QUICK TAKE REVIEW Wide Awake for this SPRING By Beverly Creasey


The F.U.D.G.E. Theatre Company has a hit on their hands. They’re currently presenting a smart and highly amusing production of the 2007 Tony Award winning (Best Musical) SPRING AWAKENING (playing at the Arsenal Center thru Nov. 12th). The Broadway tour wasn’t nearly this funny—and come to think of it, the orchestra was so loud on the tour that you couldn’t hear the lyrics!

The Steven Sater/Duncan Sheik musical is based on an 1891 play by Frank Wedekind which shocked audiences for its depiction of the sexual awakening of 19th century European teenagers. Even in 2011, the musical is shocking by Broadway standards, with its blunt, punk lyrics and its sardonic, explicit, sensibilities. Believe it or not, my favorite song is the hilarious “Totally F***ed,” the latter word rhyming niftily with “destruct.” The musical is best when it cuts loose (and loses the conventional musical format) and its characters all join in the exuberant frenzy, even the adults, who are for the most part unhelpful or downright despicable to the struggling teenagers.

Director Joe DeMita has a fine young cast, especially in Alaina Fragoso and Jared Walsh as the young lovers and in Ben Sharton as their tortured compatriot…and on the grownup side, in Linda Goetz and James Fitzpatrick as all the misunderstanding adults. DeMita places a majestic tree (of knowledge, of forbidden fruit etc.) upstage with ropes to entwine it and entangle the adolescents, to fetter them with old world values, with shame, with doubt. The metaphor works, thanks to the chorus who manipulate the ropes and amplify the scenes with gestural movement and dance.

Music director Steven Bergman gets fine vocal work from the entire cast and best of all, he maintains a perfect balance of orchestra and singing so each and every lovely lyric can be heard. Bravo!

Saturday, November 5, 2011

QUICK TAKE REVIEW Soho and Gomorrah By Beverly Creasey


Theatre on Fire certainly does have a way with British plays. Their cheeky production of Jez Butterworth’s MOJO (at Charlestown Working Theatre thru Nov.19th) will have you cringing and laughing at the same time, when a band of overeager underachievers try to muscle in on the emerging British rock scene. (MOJO won a slew of awards in London for Butterworth. He also penned last year’s Tony Award winning JERUSALEM.)

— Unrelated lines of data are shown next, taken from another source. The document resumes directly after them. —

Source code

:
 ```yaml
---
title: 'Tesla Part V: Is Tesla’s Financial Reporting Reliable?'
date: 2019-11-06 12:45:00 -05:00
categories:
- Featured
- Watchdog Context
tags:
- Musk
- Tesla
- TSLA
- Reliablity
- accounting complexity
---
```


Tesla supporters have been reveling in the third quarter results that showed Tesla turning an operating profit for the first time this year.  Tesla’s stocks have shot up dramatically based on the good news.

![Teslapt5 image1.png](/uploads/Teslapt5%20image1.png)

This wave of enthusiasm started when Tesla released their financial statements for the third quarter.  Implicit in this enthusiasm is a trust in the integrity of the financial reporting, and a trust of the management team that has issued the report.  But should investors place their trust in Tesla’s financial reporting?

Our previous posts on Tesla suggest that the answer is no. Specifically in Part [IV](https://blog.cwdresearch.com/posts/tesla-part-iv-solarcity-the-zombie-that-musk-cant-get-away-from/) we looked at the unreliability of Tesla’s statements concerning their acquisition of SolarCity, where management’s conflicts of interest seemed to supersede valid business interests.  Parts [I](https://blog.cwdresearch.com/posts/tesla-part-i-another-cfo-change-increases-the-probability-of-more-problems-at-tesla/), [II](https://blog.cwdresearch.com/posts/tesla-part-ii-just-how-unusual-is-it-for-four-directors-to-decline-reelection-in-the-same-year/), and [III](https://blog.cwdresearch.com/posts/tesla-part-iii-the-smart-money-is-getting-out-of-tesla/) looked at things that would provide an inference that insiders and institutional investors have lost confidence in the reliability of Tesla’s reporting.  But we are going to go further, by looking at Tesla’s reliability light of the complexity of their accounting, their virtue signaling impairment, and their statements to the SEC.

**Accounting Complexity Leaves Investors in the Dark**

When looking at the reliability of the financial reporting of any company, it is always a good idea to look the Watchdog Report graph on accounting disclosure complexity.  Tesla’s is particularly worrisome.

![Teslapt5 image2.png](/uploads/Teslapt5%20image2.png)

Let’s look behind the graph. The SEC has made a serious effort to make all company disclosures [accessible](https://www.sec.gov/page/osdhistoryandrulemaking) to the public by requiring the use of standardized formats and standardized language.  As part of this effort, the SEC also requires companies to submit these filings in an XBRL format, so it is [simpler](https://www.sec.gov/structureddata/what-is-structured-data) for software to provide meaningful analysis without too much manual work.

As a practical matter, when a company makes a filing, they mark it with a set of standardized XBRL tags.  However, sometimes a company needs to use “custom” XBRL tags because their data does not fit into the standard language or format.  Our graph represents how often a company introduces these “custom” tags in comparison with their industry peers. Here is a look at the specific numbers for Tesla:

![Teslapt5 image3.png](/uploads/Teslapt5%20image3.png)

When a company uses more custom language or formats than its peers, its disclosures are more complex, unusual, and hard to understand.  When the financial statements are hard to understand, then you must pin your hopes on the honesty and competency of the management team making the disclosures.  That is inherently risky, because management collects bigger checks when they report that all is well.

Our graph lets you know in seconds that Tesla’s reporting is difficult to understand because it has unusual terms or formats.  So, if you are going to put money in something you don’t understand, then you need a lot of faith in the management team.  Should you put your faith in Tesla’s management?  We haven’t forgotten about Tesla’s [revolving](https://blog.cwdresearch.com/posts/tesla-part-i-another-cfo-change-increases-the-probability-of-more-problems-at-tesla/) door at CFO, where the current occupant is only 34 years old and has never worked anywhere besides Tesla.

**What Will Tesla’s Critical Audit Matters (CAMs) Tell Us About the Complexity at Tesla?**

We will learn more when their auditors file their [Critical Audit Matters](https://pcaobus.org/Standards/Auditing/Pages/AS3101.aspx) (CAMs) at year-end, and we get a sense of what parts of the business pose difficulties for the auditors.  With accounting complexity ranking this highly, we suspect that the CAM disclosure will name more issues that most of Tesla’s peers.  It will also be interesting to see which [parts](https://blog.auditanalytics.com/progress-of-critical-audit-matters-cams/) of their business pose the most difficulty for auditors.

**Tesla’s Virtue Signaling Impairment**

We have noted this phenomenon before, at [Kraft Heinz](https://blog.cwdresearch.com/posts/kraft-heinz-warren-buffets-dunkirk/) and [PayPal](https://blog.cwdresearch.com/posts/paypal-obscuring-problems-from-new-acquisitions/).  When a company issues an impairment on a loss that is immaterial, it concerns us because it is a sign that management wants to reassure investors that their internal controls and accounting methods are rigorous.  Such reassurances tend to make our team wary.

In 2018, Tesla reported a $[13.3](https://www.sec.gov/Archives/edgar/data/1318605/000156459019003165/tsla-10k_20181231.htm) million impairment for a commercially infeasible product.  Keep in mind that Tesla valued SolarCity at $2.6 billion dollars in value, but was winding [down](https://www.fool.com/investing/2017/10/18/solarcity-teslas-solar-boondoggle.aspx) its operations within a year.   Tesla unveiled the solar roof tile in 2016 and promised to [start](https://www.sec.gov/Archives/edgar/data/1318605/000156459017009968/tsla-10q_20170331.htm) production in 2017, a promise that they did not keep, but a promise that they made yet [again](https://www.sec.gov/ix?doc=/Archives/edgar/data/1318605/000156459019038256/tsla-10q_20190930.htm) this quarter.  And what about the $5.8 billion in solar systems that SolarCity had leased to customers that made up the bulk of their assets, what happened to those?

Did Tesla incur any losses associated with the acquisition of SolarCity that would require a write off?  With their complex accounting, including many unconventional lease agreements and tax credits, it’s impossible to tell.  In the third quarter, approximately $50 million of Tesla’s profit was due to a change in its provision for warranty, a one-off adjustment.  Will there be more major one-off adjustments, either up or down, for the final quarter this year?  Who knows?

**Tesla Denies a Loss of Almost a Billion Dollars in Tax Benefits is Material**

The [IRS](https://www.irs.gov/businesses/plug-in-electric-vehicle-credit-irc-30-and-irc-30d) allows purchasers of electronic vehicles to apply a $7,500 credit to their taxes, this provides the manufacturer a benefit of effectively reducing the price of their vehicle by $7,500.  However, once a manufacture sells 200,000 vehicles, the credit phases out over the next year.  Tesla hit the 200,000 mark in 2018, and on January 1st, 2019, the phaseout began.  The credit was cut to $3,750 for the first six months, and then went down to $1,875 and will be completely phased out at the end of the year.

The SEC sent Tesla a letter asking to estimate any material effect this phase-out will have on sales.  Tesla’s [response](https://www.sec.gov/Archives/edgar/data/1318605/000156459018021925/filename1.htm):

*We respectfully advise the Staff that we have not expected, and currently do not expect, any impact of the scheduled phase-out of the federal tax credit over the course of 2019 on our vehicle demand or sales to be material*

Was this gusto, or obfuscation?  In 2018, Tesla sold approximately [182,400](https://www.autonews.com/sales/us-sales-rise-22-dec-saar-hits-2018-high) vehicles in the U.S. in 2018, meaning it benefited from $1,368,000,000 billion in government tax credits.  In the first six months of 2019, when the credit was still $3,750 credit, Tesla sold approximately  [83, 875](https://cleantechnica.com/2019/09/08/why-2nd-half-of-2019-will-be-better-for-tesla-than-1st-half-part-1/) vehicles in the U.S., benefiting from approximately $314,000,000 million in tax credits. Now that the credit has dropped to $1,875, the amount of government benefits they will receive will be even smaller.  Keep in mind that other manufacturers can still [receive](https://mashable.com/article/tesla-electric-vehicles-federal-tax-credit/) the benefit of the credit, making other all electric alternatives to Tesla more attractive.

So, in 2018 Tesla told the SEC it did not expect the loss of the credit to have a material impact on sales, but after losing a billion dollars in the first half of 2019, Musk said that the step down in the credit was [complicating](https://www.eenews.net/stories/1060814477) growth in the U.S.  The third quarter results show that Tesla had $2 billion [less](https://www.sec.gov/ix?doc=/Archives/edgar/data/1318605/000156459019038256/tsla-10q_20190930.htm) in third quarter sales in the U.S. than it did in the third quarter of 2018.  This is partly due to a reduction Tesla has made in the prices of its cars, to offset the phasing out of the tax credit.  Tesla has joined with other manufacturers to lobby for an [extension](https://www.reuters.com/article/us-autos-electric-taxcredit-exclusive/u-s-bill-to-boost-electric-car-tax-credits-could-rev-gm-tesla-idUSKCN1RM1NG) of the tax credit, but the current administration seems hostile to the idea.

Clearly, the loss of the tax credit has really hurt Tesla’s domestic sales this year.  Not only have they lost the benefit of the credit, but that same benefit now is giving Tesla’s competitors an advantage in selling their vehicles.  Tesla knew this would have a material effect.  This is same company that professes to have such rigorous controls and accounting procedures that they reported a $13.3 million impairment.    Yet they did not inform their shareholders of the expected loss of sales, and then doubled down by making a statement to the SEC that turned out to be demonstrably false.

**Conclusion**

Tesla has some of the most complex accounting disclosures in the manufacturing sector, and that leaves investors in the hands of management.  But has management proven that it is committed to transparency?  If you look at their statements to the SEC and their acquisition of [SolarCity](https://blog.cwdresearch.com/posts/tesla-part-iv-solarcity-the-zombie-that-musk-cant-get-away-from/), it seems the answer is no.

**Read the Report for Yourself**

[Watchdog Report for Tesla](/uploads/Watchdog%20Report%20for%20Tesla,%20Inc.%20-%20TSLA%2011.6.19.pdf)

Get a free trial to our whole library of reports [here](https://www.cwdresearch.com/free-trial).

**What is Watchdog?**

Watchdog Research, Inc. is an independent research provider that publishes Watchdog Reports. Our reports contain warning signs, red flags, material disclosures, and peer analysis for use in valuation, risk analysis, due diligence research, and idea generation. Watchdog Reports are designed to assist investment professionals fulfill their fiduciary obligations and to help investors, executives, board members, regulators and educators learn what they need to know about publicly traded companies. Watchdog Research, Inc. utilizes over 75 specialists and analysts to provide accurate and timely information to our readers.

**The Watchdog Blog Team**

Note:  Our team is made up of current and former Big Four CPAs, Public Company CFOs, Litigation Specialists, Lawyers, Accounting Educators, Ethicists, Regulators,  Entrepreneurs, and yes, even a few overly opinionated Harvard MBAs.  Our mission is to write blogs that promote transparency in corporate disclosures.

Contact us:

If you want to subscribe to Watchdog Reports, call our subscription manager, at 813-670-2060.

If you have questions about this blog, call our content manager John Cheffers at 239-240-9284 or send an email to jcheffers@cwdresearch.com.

If David Mamet were English he might have written MOJO, not AMERICAN BUFFALO. Instead of Mamet’s rare nickel, the coin of the realm in MOJO is a pop singer the schemers think will make them all rich. Their colossal ineptitude is what makes these small time operators dangerous (and funny). Their brains are so scrambled from liquor and pills that they’re sidetracked at every juncture, turning on each other at the drop of a hat. Director Darren Evans gets that balance of menace and mirth exactly right.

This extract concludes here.